Non è che non si trovano, non è che risultano fuori catalogo, non disponibili, etc.: manca proprio la voce che li riguarda, e che fino a qualche mese fa c’era.

 

Come riportato da Renovatio 21 ciò è vero per vari siti Amazon di molteplici nazioni europee che abbiamo testato, compreso il sito italiano.

 

«Quindi, se andate su Amazon per leggere libri scritti da un uomo che ora è sui giornali, e le cui idee sono direttamente connesse ad eventi presenti, cercate un tizio che si chiama Aleksandr Dugin» dice Tucker. «Dugin è uno dei più famosi scrittori russi ed è un filosofo politico che non lavorare per il governo, non lavora per Vladimir Putin, è solo un filosofo».

 

«Quindi se foste interessati a sapere cosa stanno pensando laggiù, cerchereste la pagina dell’autore Dugin su Amazon, ma non trovereste alcun risultato. Sul serio? Un autore importante per essere lasciato fuori da Amazon…»

 

Carlson dice quindi di aver domandato ad Amazon il perché di questa strana mancanza. «Poi abbiamo realizzato che è perché è stato bannato. Allora abbiamo chiesto ad Amazon una lista di tutti i libri degli scrittori bannati dalla loro piattaforma».

 

«E non ce l’hanno data». Il giornalista racconta che dopo alcuni scambi, Amazon avrebbe fornito «una risposta in se parole»:

 

«Amazon complies with all applicable laws». Amazon rispetta tutte le leggi applicabili.

 

 

Carlson comincia quindi a parlare del Primo Emendamento della Costituzione americana, grazie al quale non vi sono leggi per la pubblicazione dei libri. «Il governo non può, in nessuna circostanza, censurare qualsiasi libro. Punto».

 

«Poi abbiamo appreso che Amazon e il Dipartimento di Giustizia starebbero ignorando la nostra Carta dei diritti. Amazon, apparentemente, avrebbe basato la sua decisione su una designazione del Dipartimento del Tesoro riguardo la “disinformazione”» dice Carlson, non rivelando la sua fonte, né il modo in cui ha ottenuto tale informazione.

 

«Tale designazione non si applica solo a Dugin ma anche alla sua famiglia, anche se non a sua figlia, che è stata recentemente assassinata dal governo ucraino … non ci è permesso dirlo… cos’aveva fatto di sbagliato? Beh, immagino che abbia detto una cosa sbagliata, ma va bene, perché stanno lottando per la libertà» dice Carlson con pesante ironia.
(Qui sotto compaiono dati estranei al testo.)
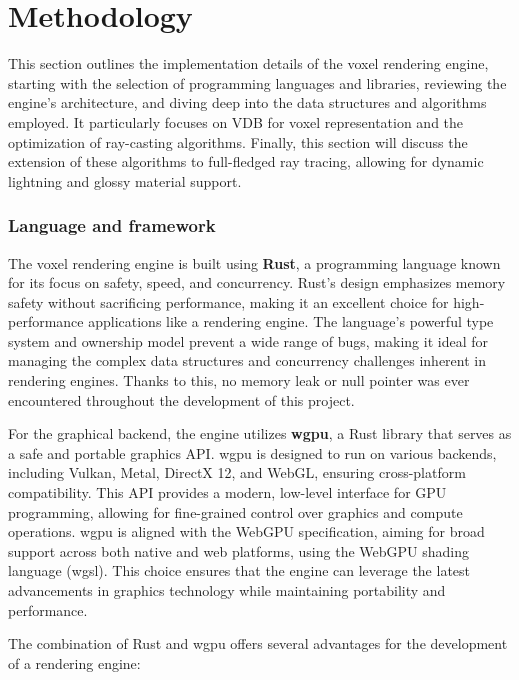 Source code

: 
\part{Methodology}\label{methodology}
This section outlines the implementation details of the voxel rendering engine, starting with the selection of programming languages and libraries, reviewing the engine's architecture, and diving deep into the data structures and algorithms employed. It particularly focuses on VDB for voxel representation and the optimization of ray-casting algorithms.
Finally, this section will discuss the extension of these algorithms to full-fledged ray tracing, allowing for dynamic lightning and glossy material support.

\section{Language and framework}

The voxel rendering engine is built using \textbf{Rust}, a programming language known for its focus on safety, speed, and concurrency\supercite{rustbook}.
Rust's design emphasizes memory safety without sacrificing performance, making it an excellent choice for high-performance applications like a rendering engine.
The language's powerful type system and ownership model prevent a wide range of bugs, making it ideal for managing the complex data structures and concurrency challenges inherent in rendering engines. Thanks to this, no memory leak or null pointer was ever encountered throughout the development of this project.

For the graphical backend, the engine utilizes \textbf{wgpu}\supercite{wgpu:doc}, a Rust library that serves as a safe and portable graphics API. wgpu is designed to run on various backends, including Vulkan, Metal, DirectX 12, and WebGL, ensuring cross-platform compatibility. This API provides a modern, low-level interface for GPU programming, allowing for fine-grained control over graphics and compute operations. wgpu is aligned with the WebGPU specification\supercite{webgpu:doc}, aiming for broad support across both native and web platforms, using the WebGPU shading language (wgsl)\supercite{wgsl:doc}. This choice ensures that the engine can leverage the latest advancements in graphics technology while maintaining portability and performance.

The combination of Rust and wgpu offers several advantages for the development of a rendering engine:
Per il lettore che non lo ha capito, sta parlando proprio di Darja Platonova, al secolo Darja Dugina, la figlia del filosofo, brutalmente ammazzata con un’autobomba poche settimane fa.

 

«Il punto è che nel nostro Paese, che è molto diverso dall’Ucraina, ci è permesso di leggere qualsiasi cosa vogliamo… ma non possiamo ora, perché l’amministrazione Biden sta domandando che il più grande rivenditore di libri del mondo censuri libri con i quali non essa non è d’accordo» prosegue il conduttore statunitense.

 

«Questa è la più chiara violazione del Primo Emendamento che puoi inventare ad una lezione di giurisprudenza».

 

Quindi, la trasmissione ha sentito il Dipartimento del Tesoro per vedere se confermavano questa storia.

 

La risposta ottenuta fa ritenere a Carlson di aver ottenuto una conferma: «non commentiamo riguardo a questioni di possibile esecuzione, ma il Dipartimento del Tesoro continua a applicare vigorosamente sanzioni relative alla Russia» ha dichiarato un portavoce del Treasury Department.

 

Tucker diviene furioso: «non c’è nessuna base legale per censurare alcun libro se sei il governo americano. Non è permesso. È la cosa principale non-permessa in questo Paese. Punto. Non ci interessa chi ha scritto il libro: ti è permesso leggerlo, puoi leggere qualsiasi libro tu voglia, sei un americano».

 

«E se smetti di essere in grado di leggere qualsiasi libro tu voglia, non ha importanza se sei americano, perché sei solo un servo».

 

La sintesi finale è amara ma realistica.

 

Infine, il conduttore californiano dice che Amazon ha rifiutato di fornirgli una lista di altri libri che stanno bannando, e che gli piacerebbe sapere quali siano.

 

Su questo può  aiutare Renovatio 21.

 

Come già riportato quando ci accorgemmo del caso Dugin su Amazon, mancano all’appello, da anni, il libri dello psicologo Joseph Nicolosi, psicanalista pioniere della cosiddetta «teoria riparativa dell’omosessualità», considerata controversa dall’era Obama e fonte di acceso dibattito tra istituzioni psicologiche anche in Italia.

 

Un altro caso che conosciamo bene, da vari anni, è quello dello studioso cattolico dell’Indiana E. Michael Jones, che conosciamo di persona. Su Amazon aveva 40 o 50 testi in forma sia di brevi ebook che di tomi da più di mille pagine. Di colpo poi è sparito tutto.

 

«La censura su Amazon è arrivata senza preavviso o spiegazione» ci disse nel 2020 fa lo stesso Jones, riflettendo sulla gravità della situazione. «Amazon e Google sono ora più potenti dei governi nazionali di Paesi come l’Irlanda e certamente più potenti dei governi statali degli Stati Uniti».

 

«Questo deve cambiare perché hanno il potere di governo ma nessuna responsabilità. Non possiamo mandare a casa Jeff Bezos con il voto anche se gestisce l’equivalente in Internet di un servizio pubblico».

 

Possiamo solo fare illazioni su chi compila le liste di prescrizioni, che poi potrebbero essere fatte arrivare alle grandi piattaforme. Ci sono enti specifici che lo fanno: c’è n’è una, ad esempio, che difende gli interessi di una data etnia, che da sempre segnala il lavoro di E. Michael Jones, e ultimamente è emerso che ce l’ha anche con Tucker Carlson.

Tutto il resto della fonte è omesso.